No inclusion bodies were found by light microscopy in epidermal strips of leaves, petioles and stems of infected pea and broad bean (Veerisetty & Brakke, 1977a).


Although particle morphology places alfalfa latent virus in the carlavirus group, it differs in host range and symptomatology from three other carlaviruses occurring naturally in legumes, namely cowpea mild mottle virus, pea streak virus, and red clover vein mosaic virus. Cowpea mild mottle virus does not infect Lincoln pea whereas alfalfa latent virus gives symptomless systemic infection; pea streak virus produces chlorosis and necrosis of the leaves and extensive stem necrosis, resulting in death of the plants; and red clover vein mosaic virus produces vein-clearing and chlorosis, curling, and downward rolling of the young leaves leading to terminal rosetting, stunting, and death of the plants. Alfalfa latent virus does not infect Trifolium pratense, T. repens or T. hybridum, which are hosts of red clover vein mosaic and pea streak viruses (Hagedorn & Hanson, 1951; Hagedorn & Walker, 1949; Veerisetty & Brakke, 1977a). Cowpea mild mottle virus does not infect Vicia faba but is easily transmitted to Vigna unguiculata and Glycine max whereas the reverse is true of alfalfa latent virus. Also cowpea mild mottle virus differs in not being transmitted by the pea aphid (Brunt & Kenten, 1973; Veerisetty & Brakke, 1977a).

Alfalfa latent virus is serologically unrelated to red clover vein mosaic and pea streak viruses, and it also differs from all other legume carlaviruses in coat protein M. Wt (Veerisetty & Brakke, 1977b). Alfalfa latent virus should not be confused with lucerne latent virus (Taylor & Smith, 1971; Blackstock, 1978) which is a member of the nepovirus group, and has been renamed lucerne Australian latent virus (Jones, Forster & Mohamed, 1979).

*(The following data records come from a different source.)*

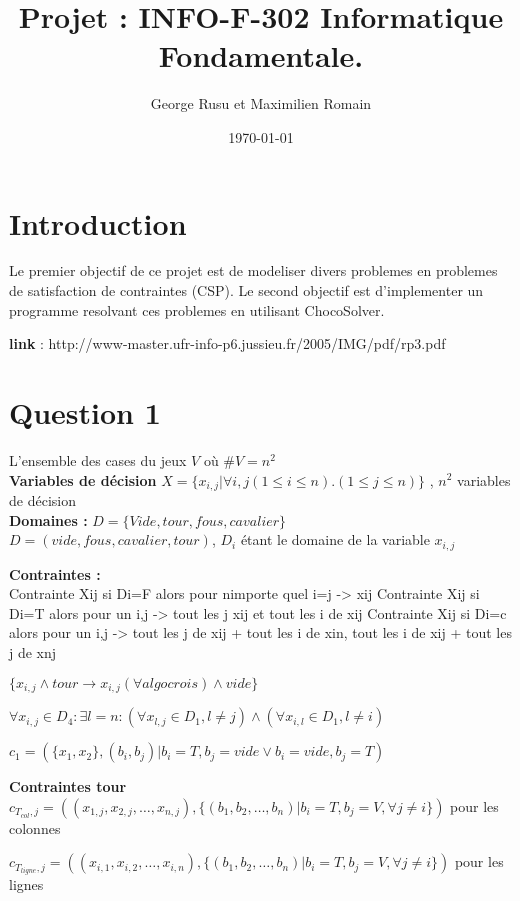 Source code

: \documentclass[a4paper,10pt]{article}
\title{Projet : INFO-F-302 Informatique Fondamentale.}
\author{George Rusu et Maximilien Romain}
\date{\today}
\begin{document}
\maketitle
\tableofcontents
\newpage
\section{Introduction}
Le premier objectif de ce projet est de modeliser divers problemes en problemes de satisfaction de contraintes (CSP). Le second objectif est d’implementer un programme resolvant ces problemes en utilisant ChocoSolver.

\textbf{link} :  http://www-master.ufr-info-p6.jussieu.fr/2005/IMG/pdf/rp3.pdf

\section{Question 1}
L'ensemble des cases du jeux $V$ où $ \#V = n^2$ \\
\textbf {Variables de décision} $ X = \{x_{i,j} | \forall i,j (1 \leq i \leq n).(1 \leq j \leq n)\}$ , $n^2$ variables de décision \\
\textbf{Domaines : }
$ D = \{Vide, tour, fous, cavalier \} $ \\
$ D = (vide, fous, cavalier, tour) $, $D_i$ étant le domaine de la variable $x_{i,j}$

\textbf{Contraintes : }\\
Contrainte{ Xij si Di=F alors {pour nimporte quel i=j -> xij}}
Contrainte{ Xij si Di=T alors {pour un i,j -> tout les j xij et tout les i de xij}}
Contrainte{ Xij si Di=c alors {pour un i,j -> tout les j de xij + tout les i de xin, tout les i de xij + tout les j de xnj}}

$ \{ x_{i,j} \wedge tour \rightarrow x_{i,j} (\forall algo crois) \wedge vide \} $

$\forall x_{i,j} \in D_4 : \exists l=n : (\forall x_{l,j} \in D_1, l \neq j) \wedge (\forall x_{i,l} \in D_1, l \neq i)$

$ c_1 = (\{x_1, x_2\},(b_i, b_j)| b_i = T, b_j = vide \lor b_i = vide, b_j = T) $

\textbf{Contraintes tour}\\
$ c_{T_{col},j} = ((x_{1,j}, x_{2,j},\ldots, x_{n,j}), \{(b_1, b_2,\ldots, b_n) | b_i = T, b_j = V, \forall j \ne i\})$ pour les colonnes

$ c_{T_{ligne},j} = ((x_{i,1}, x_{i,2},\ldots, x_{i,n}), \{(b_1, b_2,\ldots, b_n) | b_i = T, b_j = V, \forall j \ne i\})$ pour les lignes
\end{document}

References list for DPV: Alfalfa latent virus (211)

  1. Blackstock, Aust. J. agric. Res. 29: 291, 1978.
  2. Brunt & Kenten, Ann, appl. Biol. 74: 67, 1973.
  3. Hagedorn & Hanson, Phytopathology 41: 813, 1951.
  4. Hagedorn & Walker, Phytopathology 39: 837, 1949.
  5. Khan, Maxwell, Palmer & Hanson, Proc. Am. Phytopath. Soc. 4: 122, 1977.
  6. Jones, Forster & Mohamed, Ann. appl. Biol. 92: 49, 1979.
  7. Taylor & Smith, Rep. Vict. Pl. Res. Inst. 5: 17, 1971.
  8. Veerisetty, Virology 84: 523, 1978.
  9. Veerisetty & Brakke, Phytopathology 67: 1202, 1977a.
  10. Veerisetty & Brakke, Virology 83: 226, 1977b.
  11. Veerisetty & Brakke, Phytopathology 68: 59, 1978.